-- MATERIAL TO PROCESS follows --

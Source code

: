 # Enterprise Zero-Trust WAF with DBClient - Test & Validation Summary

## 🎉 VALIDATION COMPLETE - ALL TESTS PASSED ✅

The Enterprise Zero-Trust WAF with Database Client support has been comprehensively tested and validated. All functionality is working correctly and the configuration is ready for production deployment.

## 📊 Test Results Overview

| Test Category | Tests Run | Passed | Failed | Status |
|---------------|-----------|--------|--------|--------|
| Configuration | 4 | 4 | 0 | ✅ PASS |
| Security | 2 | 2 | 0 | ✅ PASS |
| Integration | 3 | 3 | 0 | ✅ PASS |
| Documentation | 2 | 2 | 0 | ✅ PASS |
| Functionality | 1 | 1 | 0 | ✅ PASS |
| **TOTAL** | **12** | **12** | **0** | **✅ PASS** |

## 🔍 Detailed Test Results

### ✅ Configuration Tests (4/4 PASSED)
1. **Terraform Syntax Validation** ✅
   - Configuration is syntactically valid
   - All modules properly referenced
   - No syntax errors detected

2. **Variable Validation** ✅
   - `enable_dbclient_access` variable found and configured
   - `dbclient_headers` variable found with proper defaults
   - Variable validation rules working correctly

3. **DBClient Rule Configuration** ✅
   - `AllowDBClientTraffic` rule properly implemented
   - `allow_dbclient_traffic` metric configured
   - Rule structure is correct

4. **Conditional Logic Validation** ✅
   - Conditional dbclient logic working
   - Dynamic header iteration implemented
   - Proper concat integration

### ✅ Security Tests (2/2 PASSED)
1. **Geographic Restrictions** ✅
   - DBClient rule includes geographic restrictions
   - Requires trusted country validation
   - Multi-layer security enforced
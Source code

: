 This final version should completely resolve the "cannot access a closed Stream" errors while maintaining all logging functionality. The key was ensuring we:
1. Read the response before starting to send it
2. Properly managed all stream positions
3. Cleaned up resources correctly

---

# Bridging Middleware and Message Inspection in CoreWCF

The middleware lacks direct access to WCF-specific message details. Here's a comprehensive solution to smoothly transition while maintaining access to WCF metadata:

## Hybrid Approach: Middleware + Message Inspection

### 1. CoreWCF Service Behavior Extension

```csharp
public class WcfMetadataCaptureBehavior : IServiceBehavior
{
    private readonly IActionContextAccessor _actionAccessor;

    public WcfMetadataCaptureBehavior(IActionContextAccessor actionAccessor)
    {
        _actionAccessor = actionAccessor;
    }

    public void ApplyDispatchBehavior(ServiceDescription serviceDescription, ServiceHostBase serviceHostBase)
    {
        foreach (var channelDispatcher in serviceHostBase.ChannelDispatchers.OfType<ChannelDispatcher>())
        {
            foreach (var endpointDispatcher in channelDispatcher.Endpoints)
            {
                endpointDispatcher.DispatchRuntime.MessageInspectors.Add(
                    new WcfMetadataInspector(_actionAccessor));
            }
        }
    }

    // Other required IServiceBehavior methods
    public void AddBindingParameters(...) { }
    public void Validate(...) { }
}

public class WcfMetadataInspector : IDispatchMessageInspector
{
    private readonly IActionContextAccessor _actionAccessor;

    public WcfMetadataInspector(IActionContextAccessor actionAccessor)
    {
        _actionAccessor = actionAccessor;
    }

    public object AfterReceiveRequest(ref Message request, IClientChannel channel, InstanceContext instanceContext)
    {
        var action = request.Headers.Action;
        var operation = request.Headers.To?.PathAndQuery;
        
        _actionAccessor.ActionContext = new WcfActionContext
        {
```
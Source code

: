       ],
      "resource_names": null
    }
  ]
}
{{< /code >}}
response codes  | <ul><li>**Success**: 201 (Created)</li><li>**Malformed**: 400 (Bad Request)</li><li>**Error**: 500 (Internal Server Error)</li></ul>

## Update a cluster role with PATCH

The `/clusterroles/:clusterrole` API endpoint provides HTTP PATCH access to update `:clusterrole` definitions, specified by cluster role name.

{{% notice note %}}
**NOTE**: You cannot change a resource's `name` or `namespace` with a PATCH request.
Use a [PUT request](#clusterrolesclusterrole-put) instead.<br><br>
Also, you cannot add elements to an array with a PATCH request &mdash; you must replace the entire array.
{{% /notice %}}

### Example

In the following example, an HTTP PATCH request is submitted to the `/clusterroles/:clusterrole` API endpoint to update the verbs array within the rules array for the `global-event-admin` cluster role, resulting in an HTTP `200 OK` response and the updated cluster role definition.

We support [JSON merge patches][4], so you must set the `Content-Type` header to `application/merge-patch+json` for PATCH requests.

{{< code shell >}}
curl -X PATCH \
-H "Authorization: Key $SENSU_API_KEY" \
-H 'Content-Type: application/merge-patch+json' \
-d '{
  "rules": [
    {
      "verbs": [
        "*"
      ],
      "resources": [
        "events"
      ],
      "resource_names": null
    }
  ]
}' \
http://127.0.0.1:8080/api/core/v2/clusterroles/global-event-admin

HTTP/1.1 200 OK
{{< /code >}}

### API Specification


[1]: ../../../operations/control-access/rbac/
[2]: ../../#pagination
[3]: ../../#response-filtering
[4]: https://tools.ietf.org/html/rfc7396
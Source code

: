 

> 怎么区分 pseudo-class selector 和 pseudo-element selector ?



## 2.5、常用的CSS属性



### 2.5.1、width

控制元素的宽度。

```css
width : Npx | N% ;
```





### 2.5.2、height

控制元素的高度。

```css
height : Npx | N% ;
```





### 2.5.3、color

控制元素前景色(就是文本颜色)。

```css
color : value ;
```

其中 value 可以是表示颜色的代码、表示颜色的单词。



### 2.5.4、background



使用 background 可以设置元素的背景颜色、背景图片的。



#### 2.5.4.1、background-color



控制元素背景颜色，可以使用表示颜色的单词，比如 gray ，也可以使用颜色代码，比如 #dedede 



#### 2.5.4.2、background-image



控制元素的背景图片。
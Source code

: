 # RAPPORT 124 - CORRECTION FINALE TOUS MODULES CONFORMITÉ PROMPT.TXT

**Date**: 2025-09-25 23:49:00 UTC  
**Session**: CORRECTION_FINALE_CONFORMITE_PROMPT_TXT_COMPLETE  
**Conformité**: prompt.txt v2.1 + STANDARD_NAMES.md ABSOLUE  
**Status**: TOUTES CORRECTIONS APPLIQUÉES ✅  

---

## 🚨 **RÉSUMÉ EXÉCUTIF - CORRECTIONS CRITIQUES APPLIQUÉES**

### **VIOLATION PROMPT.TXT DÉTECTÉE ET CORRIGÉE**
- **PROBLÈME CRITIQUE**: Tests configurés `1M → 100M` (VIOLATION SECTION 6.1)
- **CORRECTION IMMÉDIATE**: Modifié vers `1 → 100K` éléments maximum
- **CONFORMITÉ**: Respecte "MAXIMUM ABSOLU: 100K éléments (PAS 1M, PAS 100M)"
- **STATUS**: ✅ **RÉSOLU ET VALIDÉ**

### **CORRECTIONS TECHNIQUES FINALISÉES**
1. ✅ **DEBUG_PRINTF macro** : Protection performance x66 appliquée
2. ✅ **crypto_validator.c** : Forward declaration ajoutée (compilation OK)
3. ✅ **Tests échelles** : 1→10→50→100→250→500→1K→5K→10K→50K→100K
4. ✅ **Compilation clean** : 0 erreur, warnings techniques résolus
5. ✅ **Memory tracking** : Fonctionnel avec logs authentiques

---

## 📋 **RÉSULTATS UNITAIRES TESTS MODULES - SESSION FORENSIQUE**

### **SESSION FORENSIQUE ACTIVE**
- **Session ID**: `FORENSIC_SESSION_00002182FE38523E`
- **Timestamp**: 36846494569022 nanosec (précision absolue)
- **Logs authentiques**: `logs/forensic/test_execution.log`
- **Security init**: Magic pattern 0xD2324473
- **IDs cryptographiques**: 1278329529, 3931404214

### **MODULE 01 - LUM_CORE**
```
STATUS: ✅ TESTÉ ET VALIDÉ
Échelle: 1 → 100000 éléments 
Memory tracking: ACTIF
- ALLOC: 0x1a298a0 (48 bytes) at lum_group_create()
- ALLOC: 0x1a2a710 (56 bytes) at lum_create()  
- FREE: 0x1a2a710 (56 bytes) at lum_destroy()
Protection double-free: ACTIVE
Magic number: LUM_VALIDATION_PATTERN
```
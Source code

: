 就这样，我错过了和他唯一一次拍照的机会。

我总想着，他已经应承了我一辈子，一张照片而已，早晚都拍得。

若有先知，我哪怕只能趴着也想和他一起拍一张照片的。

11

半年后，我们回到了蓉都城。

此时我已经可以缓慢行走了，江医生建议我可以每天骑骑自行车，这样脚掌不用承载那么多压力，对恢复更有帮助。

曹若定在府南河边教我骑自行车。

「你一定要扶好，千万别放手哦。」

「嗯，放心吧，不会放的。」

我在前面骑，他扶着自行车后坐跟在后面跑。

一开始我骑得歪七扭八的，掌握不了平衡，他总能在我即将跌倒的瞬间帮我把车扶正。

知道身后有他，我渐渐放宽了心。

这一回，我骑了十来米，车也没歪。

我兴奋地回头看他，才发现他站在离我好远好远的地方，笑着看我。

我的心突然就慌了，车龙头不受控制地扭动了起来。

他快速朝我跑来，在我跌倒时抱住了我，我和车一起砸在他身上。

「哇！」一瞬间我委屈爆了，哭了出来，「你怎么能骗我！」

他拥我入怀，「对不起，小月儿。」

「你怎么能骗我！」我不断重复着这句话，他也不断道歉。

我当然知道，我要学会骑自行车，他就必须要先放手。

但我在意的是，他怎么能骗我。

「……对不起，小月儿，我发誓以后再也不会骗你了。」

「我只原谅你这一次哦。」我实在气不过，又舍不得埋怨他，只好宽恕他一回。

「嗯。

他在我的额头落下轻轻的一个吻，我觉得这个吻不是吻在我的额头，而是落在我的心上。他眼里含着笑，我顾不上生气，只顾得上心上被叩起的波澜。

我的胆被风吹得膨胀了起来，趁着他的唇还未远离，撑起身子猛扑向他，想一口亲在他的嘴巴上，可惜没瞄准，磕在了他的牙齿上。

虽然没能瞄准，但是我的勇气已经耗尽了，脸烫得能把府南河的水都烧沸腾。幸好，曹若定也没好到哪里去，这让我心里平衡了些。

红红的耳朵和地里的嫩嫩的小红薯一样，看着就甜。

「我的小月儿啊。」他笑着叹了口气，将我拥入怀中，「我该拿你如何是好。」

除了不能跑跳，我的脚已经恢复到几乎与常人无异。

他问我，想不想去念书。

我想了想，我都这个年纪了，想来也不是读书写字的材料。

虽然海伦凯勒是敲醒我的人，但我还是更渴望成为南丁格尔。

-- MATERIAL TO PROCESS concluded --

● **TASK DIRECTIONS**:
Beginning at the line above with "此时我已经可以缓慢行走了，江" and finishing at the line with "他快速朝我跑来，在我跌倒时抱住了我，我和车一起砸在他身上。", return each line exactly and return nothing else.

● **YOUR RESPONSE**:
此时我已经可以缓慢行走了，江医生建议我可以每天骑骑自行车，这样脚掌不用承载那么多压力，对恢复更有帮助。

曹若定在府南河边教我骑自行车。

「你一定要扶好，千万别放手哦。」

「嗯，放心吧，不会放的。」

我在前面骑，他扶着自行车后坐跟在后面跑。

一开始我骑得歪七扭八的，掌握不了平衡，他总能在我即将跌倒的瞬间帮我把车扶正。

知道身后有他，我渐渐放宽了心。

这一回，我骑了十来米，车也没歪。

我兴奋地回头看他，才发现他站在离我好远好远的地方，笑着看我。

我的心突然就慌了，车龙头不受控制地扭动了起来。

他快速朝我跑来，在我跌倒时抱住了我，我和车一起砸在他身上。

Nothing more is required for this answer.